Uitkomstmaat was de gemiddelde tijd in seconden op beide tests. Interne consistentie voor deze test varieert tussen de .79 en .87 (Evers et al., 2009-2012).

Visuele aandachtsspanne. De Visuele Aandachtspanne-taak (VAS-taak; Bosse, Tainturier & Valdois, 2007) meet het aantal visuele elementen dat gelijktijdig verwerkt kan worden. De taak bestaat uit twintig reeksen van vijf letters per reeks. Voorafgaand aan de twintig items werden vijf oefenreeksen aangeboden. Aan de deelnemers werd gevraagd om iedere reeks zo correct mogelijk én in de juiste volgorde te herhalen.
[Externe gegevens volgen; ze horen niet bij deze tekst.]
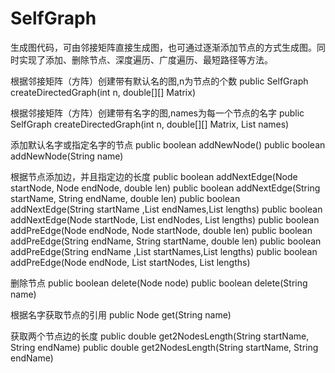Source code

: # SelfGraph
生成图代码，可由邻接矩阵直接生成图，也可通过逐渐添加节点的方式生成图。同时实现了添加、删除节点、深度遍历、广度遍历、最短路径等方法。

根据邻接矩阵（方阵）创建带有默认名的图,n为节点的个数
public SelfGraph createDirectedGraph(int n, double[][] Matrix)

根据邻接矩阵（方阵）创建带有名字的图,names为每一个节点的名字
public SelfGraph createDirectedGraph(int n, double[][] Matrix, List<String> names)

添加默认名字或指定名字的节点
public boolean addNewNode()
public boolean addNewNode(String name)
  
根据节点添加边，并且指定边的长度
public boolean addNextEdge(Node startNode, Node endNode, double len)
public boolean addNextEdge(String startName, String endName, double len)
public boolean addNextEdge(String startName ,List<String> endNames,List<Double> lengths)
public boolean addNextEdge(Node startNode, List<Node> endNodes, List<Double> lengths)
public boolean addPreEdge(Node endNode, Node startNode, double len)
public boolean addPreEdge(String endName, String startName, double len)
public boolean addPreEdge(String endName ,List<String> startNames,List<Double> lengths)
public boolean addPreEdge(Node endNode, List<Node> startNodes, List<Double> lengths)

删除节点
public boolean delete(Node node)
public boolean delete(String name)

根据名字获取节点的引用
public Node get(String name)

获取两个节点边的长度
public double get2NodesLength(String startName, String endName)
public double get2NodesLength(String startName, String endName)
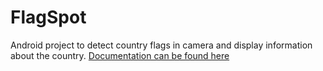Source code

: # FlagSpot

Android project to detect country flags in camera and display information about the country.
[Documentation can be found here](http://betty1.github.io/flagspot/index.html)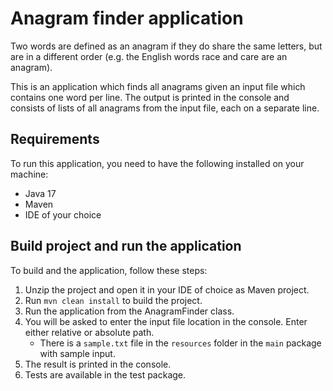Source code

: # Anagram finder application

Two words are defined as an anagram if they do share the same letters, but are in a different 
order (e.g. the English words race and care are an anagram).

This is an application which finds all anagrams given an input file which contains one word 
per line. The output is printed in the console and consists of lists of all anagrams from the
input file, each on a separate line.

## Requirements

To run this application, you need to have the following installed on your machine:

- Java 17
- Maven
- IDE of your choice

## Build project and run the application

To build and  the application, follow these steps:

1. Unzip the project and open it in your IDE of choice as Maven project.
2. Run `mvn clean install` to build the project.
3. Run the application from the AnagramFinder class.
4. You will be asked to enter the input file location in the console. Enter either relative or absolute path. 
   - There is a `sample.txt` file in the `resources` folder in the `main` package with sample input. 
5. The result is printed in the console.
6. Tests are available in the test package. 
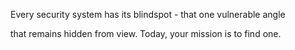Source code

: Every security system has its blindspot - that one vulnerable angle

 that remains hidden from view. Today, your mission is to find one.
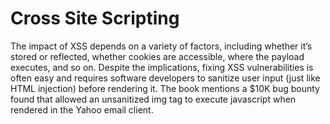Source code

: # Cross Site Scripting

The impact of XSS depends on a variety of factors, including whether it’s stored or reflected, whether cookies are accessible, where the payload executes, and so on. Despite the implications, fixing XSS vulnerabilities is often easy and requires software developers to sanitize user input (just like HTML injection) before rendering it. The book mentions a $10K bug bounty found that allowed an unsanitized img tag to execute javascript when rendered in the Yahoo email client.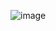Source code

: ![image](https://github.com/Sunanda01/passwordgenerator/assets/97533515/b23b96a4-21fc-4504-bd09-9561d78d8270)
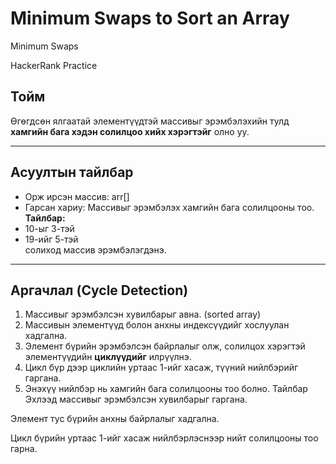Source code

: # Minimum Swaps to Sort an Array
 Minimum Swaps

HackerRank Practice


## Тойм

Өгөгдсөн ялгаатай элементүүдтэй массивыг эрэмбэлэхийн тулд **хамгийн бага хэдэн солилцоо хийх хэрэгтэйг** олно уу.

---

## Асуултын тайлбар

- Орж ирсэн массив: arr[]  
- Гарсан хариу: Массивыг эрэмбэлэх хамгийн бага солилцооны тоо.
**Тайлбар:**  
- 10-ыг 3-тэй  
- 19-ийг 5-тэй  
солиход массив эрэмбэлэгдэнэ.

---

## Аргачлал (Cycle Detection)

1. Массивыг эрэмбэлсэн хувилбарыг авна. (sorted array)  
2. Массивын элементүүд болон анхны индексүүдийг хослуулан хадгална.  
3. Элемент бүрийн эрэмбэлсэн байрлалыг олж, солилцох хэрэгтэй элементүүдийн **циклүүдийг** илрүүлнэ.  
4. Цикл бүр дээр циклийн уртаас 1-ийг хасаж, түүний нийлбэрийг гаргана.  
5. Энэхүү нийлбэр нь хамгийн бага солилцооны тоо болно.
Тайлбар
Эхлээд массивыг эрэмбэлсэн хувилбарыг гаргана.

Элемент тус бүрийн анхны байрлалыг хадгална.

Цикл бүрийн уртаас 1-ийг хасаж нийлбэрлэснээр нийт солилцооны тоо гарна.
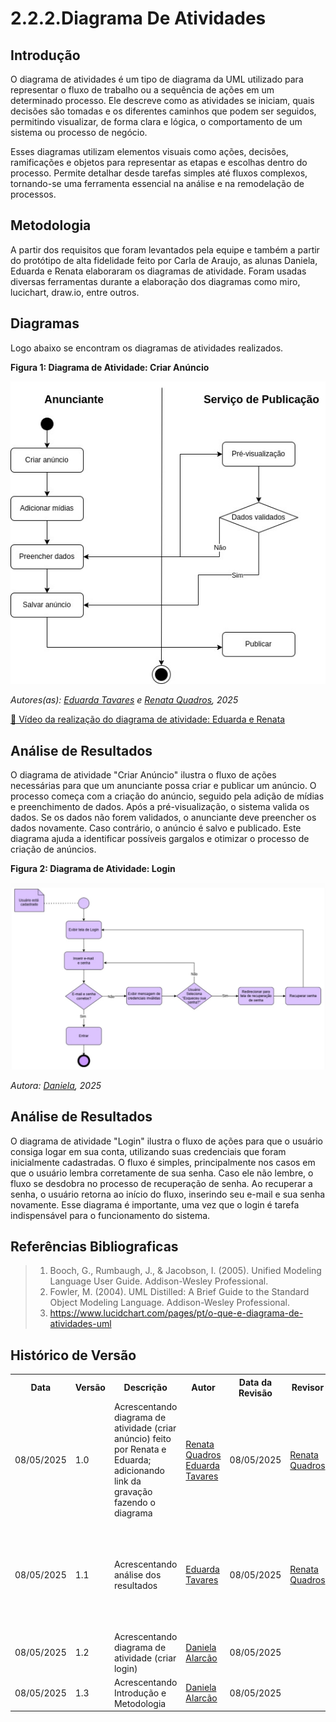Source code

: # 2.2.2.Diagrama De Atividades

## Introdução
O diagrama de atividades é um tipo de diagrama da UML utilizado para representar o fluxo de trabalho ou a sequência de ações em um determinado processo. Ele descreve como as atividades se iniciam, quais decisões são tomadas e os diferentes caminhos que podem ser seguidos, permitindo visualizar, de forma clara e lógica, o comportamento de um sistema ou processo de negócio.

Esses diagramas utilizam elementos visuais como ações, decisões, ramificações e objetos para representar as etapas e escolhas dentro do processo. Permite detalhar desde tarefas simples até fluxos complexos, tornando-se uma ferramenta essencial na análise e na remodelação de processos.

## Metodologia
A partir dos requisitos que foram levantados pela equipe e também a partir do protótipo de alta fidelidade feito por Carla de Araujo, as alunas Daniela, Eduarda e Renata elaboraram os diagramas de atividade. Foram usadas diversas ferramentas durante a elaboração dos diagramas como miro, lucichart, draw.io, entre outros.

## Diagramas
Logo abaixo se encontram os diagramas de atividades realizados.

**Figura 1: Diagrama de Atividade: Criar Anúncio**

![Criar Anúncio](../assets/diagrama_criar_anuncio.jpeg)

*Autores(as): [Eduarda Tavares](https://github.com/erteduarda) e [Renata Quadros](https://github.com/RenataKurzawa), 2025* 

[🎥 Vídeo da realização do diagrama de atividade: Eduarda e Renata](https://unbbr.sharepoint.com/:v:/s/Arquiteturaedesenhodesoftwaregrupo06/EaONJKTDp_BGteBPuO7KI_IBdm7rrywcjQb-CzW-PcBSRg?e=XMSfet)

## Análise de Resultados

O diagrama de atividade "Criar Anúncio" ilustra o fluxo de ações necessárias para que um anunciante possa criar e publicar um anúncio. O processo começa com a criação do anúncio, seguido pela adição de mídias e preenchimento de dados. Após a pré-visualização, o sistema valida os dados. Se os dados não forem validados, o anunciante deve preencher os dados novamente. Caso contrário, o anúncio é salvo e publicado. Este diagrama ajuda a identificar possíveis gargalos e otimizar o processo de criação de anúncios.

**Figura 2: Diagrama de Atividade: Login**

![Login](../assets/DiagramaAtividades.jpg)

*Autora: [Daniela](https://github.com/danialarcao), 2025* 

## Análise de Resultados

O diagrama de atividade "Login" ilustra o fluxo de ações para que o usuário consiga logar em sua conta, utilizando suas credenciais que foram inicialmente cadastradas. O fluxo é simples, principalmente nos casos em que o usuário lembra corretamente de sua senha. Caso ele não lembre, o fluxo se desdobra no processo de recuperação de senha. Ao recuperar a senha, o usuário retorna ao início do fluxo, inserindo seu e-mail e sua senha novamente. Esse diagrama é importante, uma vez que o login é tarefa indispensável para o funcionamento do sistema. 

## Referências Bibliograficas

> 1. Booch, G., Rumbaugh, J., & Jacobson, I. (2005). Unified Modeling Language User Guide. Addison-Wesley Professional.
> 2. Fowler, M. (2004). UML Distilled: A Brief Guide to the Standard Object Modeling Language. Addison-Wesley Professional.
> 3. https://www.lucidchart.com/pages/pt/o-que-e-diagrama-de-atividades-uml

## Histórico de Versão

<div align="center">
    <table>
        <tr>
            <th>Data</th>
            <th>Versão</th>
            <th>Descrição</th>
            <th>Autor</th>
            <th>Data da Revisão</th>
            <th>Revisor</th>
            <th>Descrição de Revisão</th>
        </tr>
        <tr>
            <td>08/05/2025</td>
            <td>1.0</td>
            <td>Acrescentando diagrama de atividade (criar anúncio) feito por Renata e Eduarda; adicionando link da gravação fazendo o diagrama</td>
            <td><a href="https://github.com/RenataKurzawa">Renata Quadros</a> <a href="https://github.com/erteduarda">Eduarda Tavares</a></td>
            <td>08/05/2025</td>
            <td><a href="https://github.com/RenataKurzawa">Renata Quadros</a></td>
            <td>Foi revisado o diagrama de atividade da dupla que faço parte, seu posicionamento no documento e se era possível acessa-lo</td>
        </tr>
        <tr>
            <td>08/05/2025</td>
            <td>1.1</td>
            <td>Acrescentando análise dos resultados</td>
            <td><a href="https://github.com/erteduarda">Eduarda Tavares</a></td>
            <td>08/05/2025</td>
            <td><a href="https://github.com/RenataKurzawa">Renata Quadros</a></td>
            <td>Foi revisado o diagrama de atividade da dupla que faço parte, seu posicionamento no documento e se era possível acessa-lo</td>
        </tr>
        <tr>
            <td>08/05/2025</td>
            <td>1.2</td>
            <td>Acrescentando diagrama de atividade (criar login)</td>
            <td><a href="https://github.com/danialarcao">Daniela Alarcão</a></td>
            <td>08/05/2025</td>
            <td></td>
            <td></td>
        </tr>
         <tr>
            <td>08/05/2025</td>
            <td>1.3</td>
            <td>Acrescentando Introdução e Metodologia</td>
            <td><a href="https://github.com/danialarcao">Daniela Alarcão</a></td>
            <td>08/05/2025</td>
            <td></td>
            <td></td>
        </tr>
    </table>
</div>
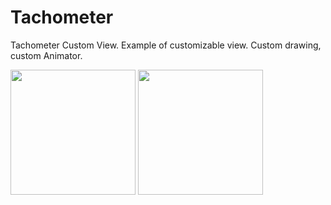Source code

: # Tachometer
Tachometer Custom View. 
Example of customizable view. Custom drawing, custom Animator. 


<img src="https://pp.vk.me/c636223/v636223304/1203b/SjcLDjdQp6g.jpg" width="200">
<img src="https://pp.vk.me/c636223/v636223304/12042/RvhOEl8xuUU.jpg" width="200">
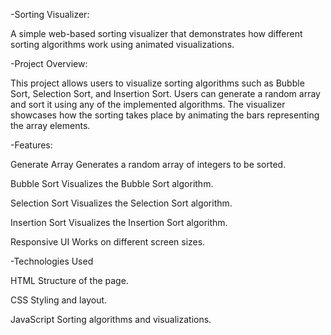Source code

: -Sorting Visualizer:

A simple web-based sorting visualizer that demonstrates how different sorting algorithms work using animated visualizations.


-Project Overview:

This project allows users to visualize sorting algorithms such as Bubble Sort, Selection Sort, and Insertion Sort. Users can generate a random array and sort it using any of the implemented algorithms. The visualizer showcases how the sorting takes place by animating the bars representing the array elements.


-Features:

Generate Array 
Generates a random array of integers to be sorted.

Bubble Sort
Visualizes the Bubble Sort algorithm.

Selection Sort
Visualizes the Selection Sort algorithm.

Insertion Sort
Visualizes the Insertion Sort algorithm.

Responsive UI 
Works on different screen sizes.


-Technologies Used

HTML
Structure of the page.

CSS
Styling and layout.

JavaScript
Sorting algorithms and visualizations.

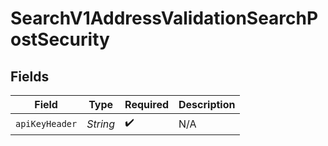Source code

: # SearchV1AddressValidationSearchPostSecurity


## Fields

| Field              | Type               | Required           | Description        |
| ------------------ | ------------------ | ------------------ | ------------------ |
| `apiKeyHeader`     | *String*           | :heavy_check_mark: | N/A                |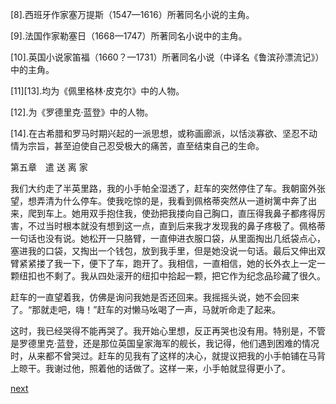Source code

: 
[8].西班牙作家塞万提斯（1547—1616）所著同名小说的主角。

[9].法国作家勒塞日（1668—1747）所著同名小说中的主角。

[10].英国小说家笛福（1660？—1731）所著同名小说（中译名《鲁滨孙漂流记》）中的主角。

[11][13].均为《佩里格林·皮克尔》中的人物。

[12].为《罗德里克·蓝登》中的人物。

[14].在古希腊和罗马时期兴起的一派思想，或称画廊派，以恬淡寡欲、坚忍不动情为宗旨，甚至迫使自己忍受极大的痛苦，直至结束自己的生命。

第五章　遣 送 离 家

我们大约走了半英里路，我的小手帕全湿透了，赶车的突然停住了车。我朝窗外张望，想弄清为什么停车。使我吃惊的是，我看到佩格蒂突然从一道树篱中奔了出来，爬到车上。她用双手抱住我，使劲把我搂向自己胸口，直压得我鼻子都疼得厉害，不过当时根本就没有想到这一点，直到后来我才发现我的鼻子疼极了。佩格蒂一句话也没有说。她松开一只胳臂，一直伸进衣服口袋，从里面掏出几纸袋点心，塞进我的口袋，又掏出一个钱包，放到我手里，但是她没说一句话。最后又伸出双臂紧紧搂了我一下，便下了车，跑开了。我相信，一直相信，她的长外衣上一定一颗纽扣也不剩了。我从四处滚开的纽扣中拾起一颗，把它作为纪念品珍藏了很久。

赶车的一直望着我，仿佛是询问我她是否还回来。我摇摇头说，她不会回来了。“那就走吧，嗨！”赶车的对懒马吆喝了一声，马就听命走了起来。

这时，我已经哭得不能再哭了。我开始心里想，反正再哭也没有用。特别是，不管是罗德里克·蓝登，还是那位英国皇家海军的舰长，我记得，他们遇到困难的情况时，从来都不曾哭过。赶车的见我有了这样的决心，就提议把我的小手帕铺在马背上晾干。我谢过他，照着他的话做了。这样一来，小手帕就显得更小了。

[next](page69)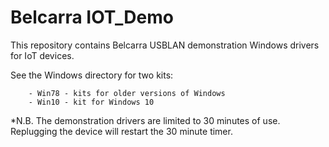 # Belcarra IOT_Demo

This repository contains Belcarra USBLAN demonstration Windows drivers 
for IoT devices.

See the Windows directory for two kits:

        - Win78 - kits for older versions of Windows
        - Win10 - kit for Windows 10


*N.B. The demonstration drivers are limited to 30 minutes of use. Replugging the device will restart
the 30 minute timer.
Bij de oefenitems werd nog aangegeven of het antwoord juist of onjuist was. De reeksen bestonden uit tien

medeklinkers (B F H L M P R S T). Elke medeklinker werd tien keer gebruikt en kwam twee keer op dezelfde positie voor. Om de aandacht te trekken verscheen allereerst (gedurende 1000 ms.) een plusteken op het scherm. Daarna volgde een wit scherm (1000 ms.) en werd een reeks van 5 letters (bijvoorbeeld B P T F L) kort getoond (200 ms.) in een 24-punts Arial lettertype. De testleider noteerde tijdens de taak welke letters het kind opnoemde. De VAS-taak werd via PowerPoint afgespeeld vanaf een laptop. De uitkomstmaat was het totaal aantal juiste letters dat op de juiste positie in alle aangeboden reeksen was genoemd met een

maximum score van 100. Het staat nog ter discussie welke vaardigheden de taak precies meet (van den Boer et al., 2013; Valdois et al., 2003).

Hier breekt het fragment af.